------ Supplied data ------
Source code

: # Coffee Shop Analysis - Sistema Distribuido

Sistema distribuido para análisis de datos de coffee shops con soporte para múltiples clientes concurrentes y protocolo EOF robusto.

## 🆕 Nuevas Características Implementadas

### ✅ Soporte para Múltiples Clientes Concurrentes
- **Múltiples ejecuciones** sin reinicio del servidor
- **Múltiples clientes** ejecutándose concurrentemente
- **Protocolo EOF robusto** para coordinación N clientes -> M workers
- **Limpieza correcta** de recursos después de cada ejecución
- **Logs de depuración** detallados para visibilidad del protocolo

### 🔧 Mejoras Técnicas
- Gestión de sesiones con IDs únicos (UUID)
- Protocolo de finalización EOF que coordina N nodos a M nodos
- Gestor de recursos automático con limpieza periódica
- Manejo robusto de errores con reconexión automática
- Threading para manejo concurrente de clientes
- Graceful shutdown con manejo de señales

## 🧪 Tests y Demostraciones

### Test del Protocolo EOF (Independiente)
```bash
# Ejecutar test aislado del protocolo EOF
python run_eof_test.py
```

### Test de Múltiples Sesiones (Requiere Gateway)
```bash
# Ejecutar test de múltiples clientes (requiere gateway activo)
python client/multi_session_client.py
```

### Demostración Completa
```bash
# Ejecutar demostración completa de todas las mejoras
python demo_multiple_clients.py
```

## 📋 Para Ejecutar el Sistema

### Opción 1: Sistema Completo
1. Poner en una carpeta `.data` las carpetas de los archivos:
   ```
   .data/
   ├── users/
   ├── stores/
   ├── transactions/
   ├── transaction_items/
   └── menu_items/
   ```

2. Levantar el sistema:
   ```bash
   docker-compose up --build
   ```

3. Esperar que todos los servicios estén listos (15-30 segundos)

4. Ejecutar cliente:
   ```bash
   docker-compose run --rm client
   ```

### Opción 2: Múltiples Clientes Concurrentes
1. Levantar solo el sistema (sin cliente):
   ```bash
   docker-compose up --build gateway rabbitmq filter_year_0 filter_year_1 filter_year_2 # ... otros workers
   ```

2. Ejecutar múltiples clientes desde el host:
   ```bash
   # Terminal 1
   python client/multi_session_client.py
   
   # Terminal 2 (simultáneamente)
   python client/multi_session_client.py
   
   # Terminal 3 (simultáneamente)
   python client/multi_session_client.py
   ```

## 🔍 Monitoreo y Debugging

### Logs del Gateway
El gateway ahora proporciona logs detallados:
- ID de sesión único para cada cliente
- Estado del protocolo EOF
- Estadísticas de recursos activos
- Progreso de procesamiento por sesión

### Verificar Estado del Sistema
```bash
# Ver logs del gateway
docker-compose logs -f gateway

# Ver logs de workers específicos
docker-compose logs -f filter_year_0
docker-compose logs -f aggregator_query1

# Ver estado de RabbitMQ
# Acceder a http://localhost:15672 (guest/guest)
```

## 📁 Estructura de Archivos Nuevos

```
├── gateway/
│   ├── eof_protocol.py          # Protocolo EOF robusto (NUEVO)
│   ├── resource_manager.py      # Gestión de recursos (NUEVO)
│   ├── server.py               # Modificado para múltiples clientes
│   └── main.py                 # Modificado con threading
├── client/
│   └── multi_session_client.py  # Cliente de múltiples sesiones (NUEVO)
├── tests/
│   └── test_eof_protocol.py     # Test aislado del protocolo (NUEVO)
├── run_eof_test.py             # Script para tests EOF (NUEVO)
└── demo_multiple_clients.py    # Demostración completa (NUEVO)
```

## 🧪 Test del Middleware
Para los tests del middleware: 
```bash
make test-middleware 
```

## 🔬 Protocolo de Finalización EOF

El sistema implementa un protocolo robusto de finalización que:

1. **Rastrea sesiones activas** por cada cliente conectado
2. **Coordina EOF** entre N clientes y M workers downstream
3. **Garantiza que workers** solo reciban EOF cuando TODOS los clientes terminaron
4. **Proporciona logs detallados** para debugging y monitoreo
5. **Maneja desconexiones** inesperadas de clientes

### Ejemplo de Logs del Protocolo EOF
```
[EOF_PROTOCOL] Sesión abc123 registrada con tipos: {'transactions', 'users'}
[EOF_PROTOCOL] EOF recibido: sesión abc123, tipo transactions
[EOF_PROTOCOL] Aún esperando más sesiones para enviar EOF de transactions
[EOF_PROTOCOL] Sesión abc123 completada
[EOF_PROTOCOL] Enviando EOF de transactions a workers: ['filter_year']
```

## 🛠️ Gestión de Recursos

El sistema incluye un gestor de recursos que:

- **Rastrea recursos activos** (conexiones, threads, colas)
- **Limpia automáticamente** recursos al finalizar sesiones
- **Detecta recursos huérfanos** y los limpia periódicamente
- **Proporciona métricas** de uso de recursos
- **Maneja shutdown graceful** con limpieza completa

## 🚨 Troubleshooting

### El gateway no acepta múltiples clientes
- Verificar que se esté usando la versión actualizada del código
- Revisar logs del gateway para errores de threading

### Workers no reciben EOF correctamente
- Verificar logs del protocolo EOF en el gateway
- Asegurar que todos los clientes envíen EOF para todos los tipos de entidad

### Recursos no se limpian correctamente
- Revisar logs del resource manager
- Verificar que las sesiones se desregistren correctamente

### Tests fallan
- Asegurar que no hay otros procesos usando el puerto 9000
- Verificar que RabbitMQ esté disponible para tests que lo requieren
------
Work order
Write down every line of the data above that includes the string "build".

Answer to this problem
   docker-compose up --build
   docker-compose up --build gateway rabbitmq filter_year_0 filter_year_1 filter_year_2 # ... otros workers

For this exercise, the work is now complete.